** How to complete this task **
Within the lines below, find those that hold the string "RULE" and copy each one.

************

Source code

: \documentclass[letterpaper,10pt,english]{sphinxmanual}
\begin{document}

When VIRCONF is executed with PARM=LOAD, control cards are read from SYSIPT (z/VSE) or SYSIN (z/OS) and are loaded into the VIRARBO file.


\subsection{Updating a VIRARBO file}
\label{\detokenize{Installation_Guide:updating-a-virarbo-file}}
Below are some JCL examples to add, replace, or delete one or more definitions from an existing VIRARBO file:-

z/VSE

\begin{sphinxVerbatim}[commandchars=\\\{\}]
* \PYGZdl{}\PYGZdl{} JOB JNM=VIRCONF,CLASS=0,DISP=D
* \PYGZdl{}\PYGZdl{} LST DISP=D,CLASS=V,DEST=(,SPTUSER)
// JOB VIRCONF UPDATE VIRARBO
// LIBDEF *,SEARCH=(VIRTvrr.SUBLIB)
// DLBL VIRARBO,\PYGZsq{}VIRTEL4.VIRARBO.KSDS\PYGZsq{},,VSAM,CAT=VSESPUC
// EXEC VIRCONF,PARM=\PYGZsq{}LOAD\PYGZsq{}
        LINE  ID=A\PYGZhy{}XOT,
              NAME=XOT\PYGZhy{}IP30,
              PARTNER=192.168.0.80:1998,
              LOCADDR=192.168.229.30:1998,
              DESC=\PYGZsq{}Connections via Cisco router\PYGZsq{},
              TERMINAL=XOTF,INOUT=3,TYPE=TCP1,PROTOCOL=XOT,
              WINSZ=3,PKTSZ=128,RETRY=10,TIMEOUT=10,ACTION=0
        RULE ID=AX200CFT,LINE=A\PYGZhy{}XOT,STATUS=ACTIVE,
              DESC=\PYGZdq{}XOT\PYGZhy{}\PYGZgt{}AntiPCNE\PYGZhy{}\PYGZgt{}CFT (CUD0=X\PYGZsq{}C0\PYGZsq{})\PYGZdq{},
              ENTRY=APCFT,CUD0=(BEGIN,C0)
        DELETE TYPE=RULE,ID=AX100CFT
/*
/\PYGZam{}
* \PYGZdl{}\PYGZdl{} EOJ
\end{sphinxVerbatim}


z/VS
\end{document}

************

** Output of the task **
        RULE ID=AX200CFT,LINE=A\PYGZhy{}XOT,STATUS=ACTIVE,
        DELETE TYPE=RULE,ID=AX100CFT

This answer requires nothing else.